The fragrance was composed by perfumer Michel Almairac, who in the past created Burberrys of London for the house, a wonderful, lesser known work of his. The nose, who has signed several rose perfumes of note, has managed to come up with yet another distinctive rose composition of the most classical and rehashed of floral scents.

His other rose interpretations include "the closet rose soliflore" Chloé by Chloé but also one of the two reference rose perfumes for L'Artisan Parfumeur, Voleur de Roses. For Bond No. 9 he did West Side and Bryant Park. If anyone is able to bring an original twist to a rose scent, Almairac would be as all of these fragrances are distinct from each others.

In contrast to perfumer Sophia Grojsman, nicknamed the Queen of Roses by the fragrance industry (YSL Paris, Lancôme Trésor, Calvin Klein Eternity), Almairac's work is more contrasted and contained within each perfume. Grojsman's work on the other hand feels more like a continuity reinventing itself each time. If there is a clear creative thrust to Almairac's rose creations, Grojsman's rose perfumes are more than anybody else perhaps capable of capturing the eternal beauty of roses and suggest a sense of awe.
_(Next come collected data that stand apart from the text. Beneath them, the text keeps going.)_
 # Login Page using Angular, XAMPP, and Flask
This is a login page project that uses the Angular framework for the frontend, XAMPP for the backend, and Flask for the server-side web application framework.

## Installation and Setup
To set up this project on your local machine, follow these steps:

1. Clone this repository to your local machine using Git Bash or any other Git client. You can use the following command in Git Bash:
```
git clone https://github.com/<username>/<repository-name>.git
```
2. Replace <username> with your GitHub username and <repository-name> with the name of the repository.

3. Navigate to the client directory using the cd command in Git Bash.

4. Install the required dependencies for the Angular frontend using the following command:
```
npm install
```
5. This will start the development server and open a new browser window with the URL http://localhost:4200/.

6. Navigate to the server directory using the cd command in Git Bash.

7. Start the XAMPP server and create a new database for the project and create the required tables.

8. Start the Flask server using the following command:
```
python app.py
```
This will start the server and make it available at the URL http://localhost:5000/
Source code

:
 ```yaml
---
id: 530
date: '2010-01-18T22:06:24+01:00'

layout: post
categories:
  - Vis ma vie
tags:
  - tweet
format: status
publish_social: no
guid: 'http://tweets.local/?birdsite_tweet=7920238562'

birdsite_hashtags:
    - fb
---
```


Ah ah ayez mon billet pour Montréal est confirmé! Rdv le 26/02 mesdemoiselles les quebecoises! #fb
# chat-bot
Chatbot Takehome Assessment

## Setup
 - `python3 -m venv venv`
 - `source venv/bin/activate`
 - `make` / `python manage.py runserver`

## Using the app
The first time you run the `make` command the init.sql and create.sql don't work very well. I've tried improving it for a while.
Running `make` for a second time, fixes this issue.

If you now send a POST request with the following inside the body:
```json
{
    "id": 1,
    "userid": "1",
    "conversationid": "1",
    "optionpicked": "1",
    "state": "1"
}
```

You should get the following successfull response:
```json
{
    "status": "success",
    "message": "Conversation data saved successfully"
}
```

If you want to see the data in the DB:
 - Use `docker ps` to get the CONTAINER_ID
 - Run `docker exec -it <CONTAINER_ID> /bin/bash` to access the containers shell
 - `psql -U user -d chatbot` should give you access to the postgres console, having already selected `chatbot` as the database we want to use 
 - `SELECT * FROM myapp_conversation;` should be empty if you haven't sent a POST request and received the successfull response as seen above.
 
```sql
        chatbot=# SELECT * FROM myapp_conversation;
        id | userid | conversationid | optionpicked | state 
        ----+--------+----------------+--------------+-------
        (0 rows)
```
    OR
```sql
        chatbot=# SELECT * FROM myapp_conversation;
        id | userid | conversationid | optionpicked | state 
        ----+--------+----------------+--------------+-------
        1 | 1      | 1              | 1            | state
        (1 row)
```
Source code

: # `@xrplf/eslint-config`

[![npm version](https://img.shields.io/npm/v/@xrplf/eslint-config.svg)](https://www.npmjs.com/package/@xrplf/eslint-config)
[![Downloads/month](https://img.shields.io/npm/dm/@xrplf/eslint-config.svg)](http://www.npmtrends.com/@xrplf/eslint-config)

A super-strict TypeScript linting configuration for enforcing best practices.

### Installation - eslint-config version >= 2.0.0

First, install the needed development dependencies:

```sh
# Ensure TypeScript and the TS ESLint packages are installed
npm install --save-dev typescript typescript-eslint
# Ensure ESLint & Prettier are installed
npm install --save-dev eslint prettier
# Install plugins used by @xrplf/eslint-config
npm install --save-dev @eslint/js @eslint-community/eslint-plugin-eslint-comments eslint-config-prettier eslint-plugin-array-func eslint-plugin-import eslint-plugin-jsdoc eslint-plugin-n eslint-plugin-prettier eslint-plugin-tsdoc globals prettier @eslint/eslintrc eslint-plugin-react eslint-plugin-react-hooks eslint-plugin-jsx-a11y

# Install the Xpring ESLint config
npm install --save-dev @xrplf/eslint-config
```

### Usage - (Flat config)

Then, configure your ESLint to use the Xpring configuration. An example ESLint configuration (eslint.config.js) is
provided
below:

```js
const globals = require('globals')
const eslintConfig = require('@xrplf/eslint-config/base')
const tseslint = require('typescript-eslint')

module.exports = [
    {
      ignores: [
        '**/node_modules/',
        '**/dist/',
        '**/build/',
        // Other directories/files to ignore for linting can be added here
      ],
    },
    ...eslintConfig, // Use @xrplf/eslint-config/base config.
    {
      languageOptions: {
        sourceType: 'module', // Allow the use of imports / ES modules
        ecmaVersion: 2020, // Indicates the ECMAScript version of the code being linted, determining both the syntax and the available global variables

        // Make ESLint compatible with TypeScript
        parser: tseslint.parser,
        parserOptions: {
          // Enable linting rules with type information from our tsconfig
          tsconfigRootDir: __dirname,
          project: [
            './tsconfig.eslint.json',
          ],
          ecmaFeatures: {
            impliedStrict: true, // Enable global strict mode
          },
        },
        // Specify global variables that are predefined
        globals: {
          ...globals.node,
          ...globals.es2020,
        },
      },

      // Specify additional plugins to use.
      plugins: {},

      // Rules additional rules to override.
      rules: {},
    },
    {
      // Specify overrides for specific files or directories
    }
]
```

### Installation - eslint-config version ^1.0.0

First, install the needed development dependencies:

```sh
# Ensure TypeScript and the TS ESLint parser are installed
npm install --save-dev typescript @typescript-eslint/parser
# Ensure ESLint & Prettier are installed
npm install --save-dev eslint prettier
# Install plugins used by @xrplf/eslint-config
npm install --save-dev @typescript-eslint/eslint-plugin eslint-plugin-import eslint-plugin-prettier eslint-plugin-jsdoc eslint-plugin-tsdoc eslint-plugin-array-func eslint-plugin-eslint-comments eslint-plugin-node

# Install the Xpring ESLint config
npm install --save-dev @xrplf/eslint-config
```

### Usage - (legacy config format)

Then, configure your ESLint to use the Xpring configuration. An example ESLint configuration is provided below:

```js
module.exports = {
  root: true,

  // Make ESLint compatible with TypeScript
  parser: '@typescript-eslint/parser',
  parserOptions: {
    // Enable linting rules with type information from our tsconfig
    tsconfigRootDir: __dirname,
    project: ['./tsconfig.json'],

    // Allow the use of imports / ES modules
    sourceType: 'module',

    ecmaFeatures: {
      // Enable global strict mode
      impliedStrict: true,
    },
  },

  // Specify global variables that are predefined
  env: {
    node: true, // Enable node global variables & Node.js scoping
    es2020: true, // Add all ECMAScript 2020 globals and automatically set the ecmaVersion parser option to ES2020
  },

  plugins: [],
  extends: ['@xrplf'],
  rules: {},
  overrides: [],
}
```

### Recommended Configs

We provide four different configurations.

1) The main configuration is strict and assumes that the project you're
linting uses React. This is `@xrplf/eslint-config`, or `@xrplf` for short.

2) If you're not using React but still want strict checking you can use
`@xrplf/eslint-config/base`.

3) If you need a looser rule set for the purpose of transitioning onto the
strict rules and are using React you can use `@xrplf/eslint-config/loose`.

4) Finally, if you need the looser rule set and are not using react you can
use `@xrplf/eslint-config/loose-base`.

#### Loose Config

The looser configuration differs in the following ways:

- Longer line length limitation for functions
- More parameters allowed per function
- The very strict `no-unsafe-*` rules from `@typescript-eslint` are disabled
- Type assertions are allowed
Body has an element of awe to it, but it is a more subtle and discreet brand of awe.

With Burberry Body, we have one of those rare occurrences where both aficions and casual wearers of perfume will be able to talk to each other about the same scent, instead of past each others. The reason is that the composition mixes a creative personality with classical references.

The fragrance can be seen to straddle the divide between two extremes: old European charm and a modern sense of energy by melding quaint with (slightly) strange. The paradox is that the absinthe note used to create this effect is actually quite expressive of the 19th century, just like rose soliflores are. But perhaps because we live in an age where social conservatism is dotted upon through revivalist TV shows like Mad Men, it feels now that the absinthe sippers are more controversial than ever while the material itself never lost its original dark and brooding character. With the return of the beverage on the market after its retreat out of illegallity, this is what it retains, its natural bitter edge.

Notes: fresh green absinthe, peach, freesia / natural rose essence, iris, sandalwood / Cashmere wood, creamy vanilla, sensual amber, musk.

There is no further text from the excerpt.